## Exercise goal
For the entries that follow, state how many lines include the word "result", giving the number and nothing else.

## Records
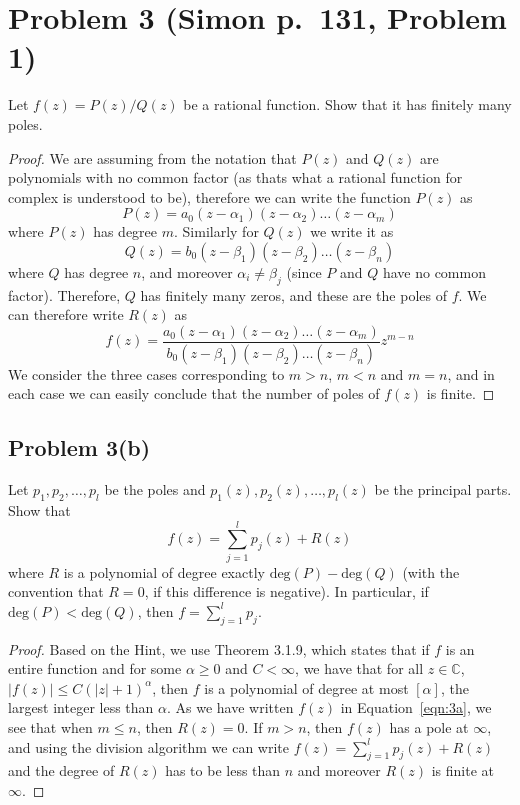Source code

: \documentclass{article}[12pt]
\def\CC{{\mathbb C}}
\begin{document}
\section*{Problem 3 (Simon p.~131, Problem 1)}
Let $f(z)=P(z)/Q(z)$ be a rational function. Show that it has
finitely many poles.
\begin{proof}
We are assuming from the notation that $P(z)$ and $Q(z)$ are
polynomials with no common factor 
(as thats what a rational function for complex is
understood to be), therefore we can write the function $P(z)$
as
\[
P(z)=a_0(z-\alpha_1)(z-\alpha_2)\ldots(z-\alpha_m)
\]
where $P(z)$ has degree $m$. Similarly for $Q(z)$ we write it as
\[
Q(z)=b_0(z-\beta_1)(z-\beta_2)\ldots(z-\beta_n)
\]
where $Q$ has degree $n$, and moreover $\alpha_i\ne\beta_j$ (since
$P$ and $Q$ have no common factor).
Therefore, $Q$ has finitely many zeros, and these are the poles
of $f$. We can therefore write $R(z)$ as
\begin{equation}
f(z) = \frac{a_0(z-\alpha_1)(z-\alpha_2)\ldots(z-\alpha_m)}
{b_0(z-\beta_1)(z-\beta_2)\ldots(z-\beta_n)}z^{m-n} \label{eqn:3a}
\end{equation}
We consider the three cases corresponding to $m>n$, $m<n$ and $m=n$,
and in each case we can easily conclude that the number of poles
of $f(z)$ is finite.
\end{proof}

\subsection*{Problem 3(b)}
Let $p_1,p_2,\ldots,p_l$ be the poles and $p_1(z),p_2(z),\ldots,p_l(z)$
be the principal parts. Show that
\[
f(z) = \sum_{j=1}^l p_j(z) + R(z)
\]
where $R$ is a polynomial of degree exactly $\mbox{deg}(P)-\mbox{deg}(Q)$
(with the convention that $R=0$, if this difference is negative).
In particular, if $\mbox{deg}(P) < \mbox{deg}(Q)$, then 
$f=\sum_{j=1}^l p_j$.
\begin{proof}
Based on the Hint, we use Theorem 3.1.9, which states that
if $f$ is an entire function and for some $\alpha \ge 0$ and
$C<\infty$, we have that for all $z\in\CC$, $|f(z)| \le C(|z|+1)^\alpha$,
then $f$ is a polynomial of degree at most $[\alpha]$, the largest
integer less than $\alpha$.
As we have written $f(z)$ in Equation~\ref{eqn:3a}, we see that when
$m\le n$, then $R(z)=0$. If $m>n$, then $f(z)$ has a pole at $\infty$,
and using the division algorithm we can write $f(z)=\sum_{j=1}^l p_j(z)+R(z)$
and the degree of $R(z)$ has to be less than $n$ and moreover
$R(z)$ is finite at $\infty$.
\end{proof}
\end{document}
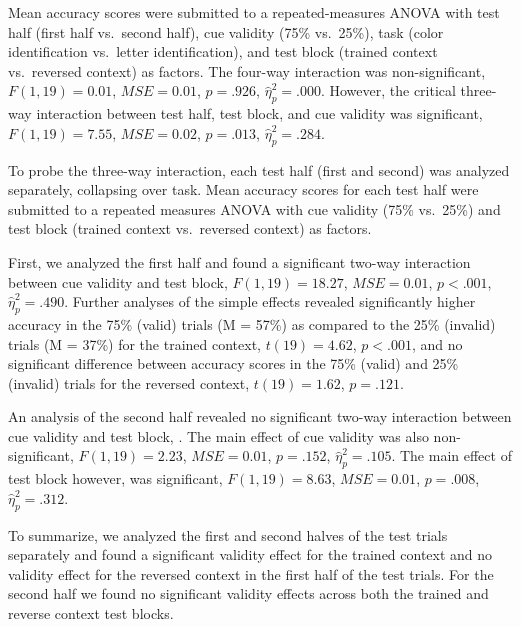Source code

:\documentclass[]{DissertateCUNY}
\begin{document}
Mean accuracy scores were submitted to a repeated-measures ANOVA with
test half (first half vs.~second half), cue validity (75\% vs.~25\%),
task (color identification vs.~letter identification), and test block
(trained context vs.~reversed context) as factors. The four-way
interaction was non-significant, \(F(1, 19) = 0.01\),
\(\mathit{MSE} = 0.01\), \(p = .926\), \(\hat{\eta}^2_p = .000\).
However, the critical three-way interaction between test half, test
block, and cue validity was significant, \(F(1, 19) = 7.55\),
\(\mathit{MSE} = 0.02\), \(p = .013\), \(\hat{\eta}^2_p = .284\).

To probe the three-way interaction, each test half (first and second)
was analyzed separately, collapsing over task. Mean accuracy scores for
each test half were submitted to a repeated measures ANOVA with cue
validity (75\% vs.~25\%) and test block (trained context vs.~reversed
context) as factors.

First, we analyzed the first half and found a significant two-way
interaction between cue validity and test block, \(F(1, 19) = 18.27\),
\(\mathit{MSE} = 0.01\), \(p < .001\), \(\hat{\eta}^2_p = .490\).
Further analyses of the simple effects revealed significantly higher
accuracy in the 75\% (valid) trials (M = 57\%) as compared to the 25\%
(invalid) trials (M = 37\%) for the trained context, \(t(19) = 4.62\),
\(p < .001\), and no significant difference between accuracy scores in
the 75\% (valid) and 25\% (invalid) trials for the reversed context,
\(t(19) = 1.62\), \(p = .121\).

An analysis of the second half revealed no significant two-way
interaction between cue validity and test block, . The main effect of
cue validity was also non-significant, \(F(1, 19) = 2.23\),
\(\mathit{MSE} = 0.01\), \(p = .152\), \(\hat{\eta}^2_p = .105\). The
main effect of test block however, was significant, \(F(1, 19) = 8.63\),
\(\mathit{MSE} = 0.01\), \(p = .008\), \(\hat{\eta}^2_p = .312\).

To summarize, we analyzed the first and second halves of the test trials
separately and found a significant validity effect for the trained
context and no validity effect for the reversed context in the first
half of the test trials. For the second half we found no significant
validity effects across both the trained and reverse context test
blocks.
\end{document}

---

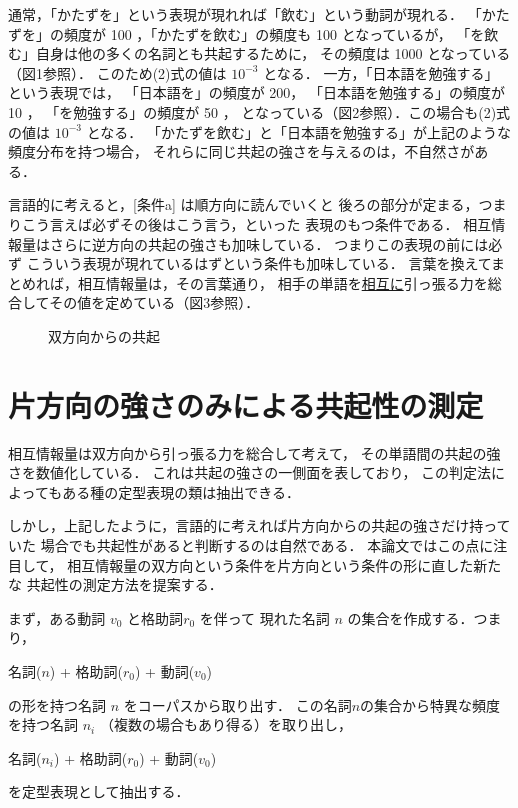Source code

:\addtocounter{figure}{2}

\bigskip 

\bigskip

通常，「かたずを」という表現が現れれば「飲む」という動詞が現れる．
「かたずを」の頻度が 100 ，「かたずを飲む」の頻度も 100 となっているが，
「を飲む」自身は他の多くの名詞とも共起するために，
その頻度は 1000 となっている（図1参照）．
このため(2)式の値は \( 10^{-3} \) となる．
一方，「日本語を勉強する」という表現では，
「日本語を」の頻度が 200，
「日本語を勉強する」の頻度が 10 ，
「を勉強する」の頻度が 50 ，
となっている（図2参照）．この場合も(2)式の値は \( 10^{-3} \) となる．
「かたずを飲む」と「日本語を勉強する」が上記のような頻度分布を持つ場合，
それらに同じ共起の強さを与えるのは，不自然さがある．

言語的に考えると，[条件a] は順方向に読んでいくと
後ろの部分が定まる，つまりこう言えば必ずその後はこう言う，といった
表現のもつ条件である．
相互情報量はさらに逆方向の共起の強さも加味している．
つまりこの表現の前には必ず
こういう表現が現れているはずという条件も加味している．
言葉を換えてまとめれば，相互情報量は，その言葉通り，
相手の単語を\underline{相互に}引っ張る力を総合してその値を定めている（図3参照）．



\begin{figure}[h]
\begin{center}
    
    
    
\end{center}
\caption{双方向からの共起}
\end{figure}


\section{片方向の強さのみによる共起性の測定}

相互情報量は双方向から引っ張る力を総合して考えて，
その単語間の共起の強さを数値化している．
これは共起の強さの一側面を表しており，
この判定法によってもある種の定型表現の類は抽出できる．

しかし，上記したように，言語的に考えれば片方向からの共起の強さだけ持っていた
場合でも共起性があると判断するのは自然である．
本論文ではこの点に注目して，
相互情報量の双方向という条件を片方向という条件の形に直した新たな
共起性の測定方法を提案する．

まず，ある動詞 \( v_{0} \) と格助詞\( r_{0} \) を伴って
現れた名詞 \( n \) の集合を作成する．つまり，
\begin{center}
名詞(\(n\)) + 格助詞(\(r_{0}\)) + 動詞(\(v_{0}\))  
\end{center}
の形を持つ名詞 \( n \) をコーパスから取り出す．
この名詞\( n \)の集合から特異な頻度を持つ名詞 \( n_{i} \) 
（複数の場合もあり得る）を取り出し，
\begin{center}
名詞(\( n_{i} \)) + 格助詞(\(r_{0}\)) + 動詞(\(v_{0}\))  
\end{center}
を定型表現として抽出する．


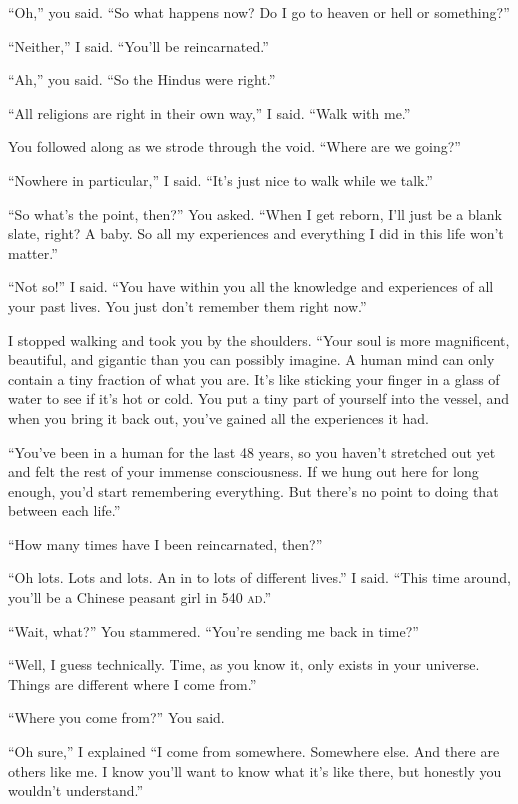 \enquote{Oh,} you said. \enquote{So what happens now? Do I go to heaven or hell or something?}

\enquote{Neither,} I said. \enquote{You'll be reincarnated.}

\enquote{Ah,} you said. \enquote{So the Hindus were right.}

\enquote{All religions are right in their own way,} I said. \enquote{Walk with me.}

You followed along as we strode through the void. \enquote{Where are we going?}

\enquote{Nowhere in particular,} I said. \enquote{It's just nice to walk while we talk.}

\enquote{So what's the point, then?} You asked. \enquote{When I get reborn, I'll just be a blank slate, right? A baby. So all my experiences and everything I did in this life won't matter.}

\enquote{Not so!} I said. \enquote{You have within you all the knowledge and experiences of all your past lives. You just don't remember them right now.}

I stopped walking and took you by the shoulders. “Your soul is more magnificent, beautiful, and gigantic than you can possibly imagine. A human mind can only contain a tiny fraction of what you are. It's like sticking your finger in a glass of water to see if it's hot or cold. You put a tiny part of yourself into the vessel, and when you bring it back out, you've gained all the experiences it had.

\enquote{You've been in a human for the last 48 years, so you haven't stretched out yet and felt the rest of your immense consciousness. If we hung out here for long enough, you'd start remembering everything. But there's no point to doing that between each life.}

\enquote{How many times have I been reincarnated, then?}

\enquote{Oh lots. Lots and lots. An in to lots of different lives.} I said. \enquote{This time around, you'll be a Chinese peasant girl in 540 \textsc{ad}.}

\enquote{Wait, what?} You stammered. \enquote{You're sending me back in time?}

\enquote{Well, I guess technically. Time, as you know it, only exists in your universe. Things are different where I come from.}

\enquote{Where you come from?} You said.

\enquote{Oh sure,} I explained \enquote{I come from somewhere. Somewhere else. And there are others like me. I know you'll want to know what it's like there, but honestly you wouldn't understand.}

...

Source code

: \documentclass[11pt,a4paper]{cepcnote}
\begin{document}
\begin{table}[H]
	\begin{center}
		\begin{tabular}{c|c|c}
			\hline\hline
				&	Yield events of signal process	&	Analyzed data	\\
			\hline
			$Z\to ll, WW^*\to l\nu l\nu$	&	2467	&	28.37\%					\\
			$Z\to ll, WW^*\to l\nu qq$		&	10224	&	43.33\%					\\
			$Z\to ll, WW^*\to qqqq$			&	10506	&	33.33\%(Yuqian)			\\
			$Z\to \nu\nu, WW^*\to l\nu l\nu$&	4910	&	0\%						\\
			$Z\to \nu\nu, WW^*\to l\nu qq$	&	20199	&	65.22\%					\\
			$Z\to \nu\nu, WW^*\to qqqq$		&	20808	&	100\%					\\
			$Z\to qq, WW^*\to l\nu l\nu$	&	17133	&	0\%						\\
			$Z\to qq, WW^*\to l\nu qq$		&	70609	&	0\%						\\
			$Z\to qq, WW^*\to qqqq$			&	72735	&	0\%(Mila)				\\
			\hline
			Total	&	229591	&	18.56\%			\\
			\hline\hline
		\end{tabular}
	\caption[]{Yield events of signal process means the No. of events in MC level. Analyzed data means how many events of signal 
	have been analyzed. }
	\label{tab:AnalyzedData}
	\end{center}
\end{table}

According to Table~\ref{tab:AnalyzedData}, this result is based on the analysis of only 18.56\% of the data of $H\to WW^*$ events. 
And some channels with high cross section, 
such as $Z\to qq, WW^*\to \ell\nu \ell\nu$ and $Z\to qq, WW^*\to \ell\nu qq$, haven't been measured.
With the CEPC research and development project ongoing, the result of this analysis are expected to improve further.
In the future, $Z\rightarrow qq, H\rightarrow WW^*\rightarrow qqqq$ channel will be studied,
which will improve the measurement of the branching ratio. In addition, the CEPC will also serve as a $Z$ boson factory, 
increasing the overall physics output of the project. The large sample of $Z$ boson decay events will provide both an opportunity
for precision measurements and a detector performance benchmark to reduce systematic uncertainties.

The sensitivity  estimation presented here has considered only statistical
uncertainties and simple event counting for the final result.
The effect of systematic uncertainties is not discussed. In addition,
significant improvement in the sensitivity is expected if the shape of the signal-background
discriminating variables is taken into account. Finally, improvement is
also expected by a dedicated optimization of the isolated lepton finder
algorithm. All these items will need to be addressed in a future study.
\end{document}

## Solved problem
3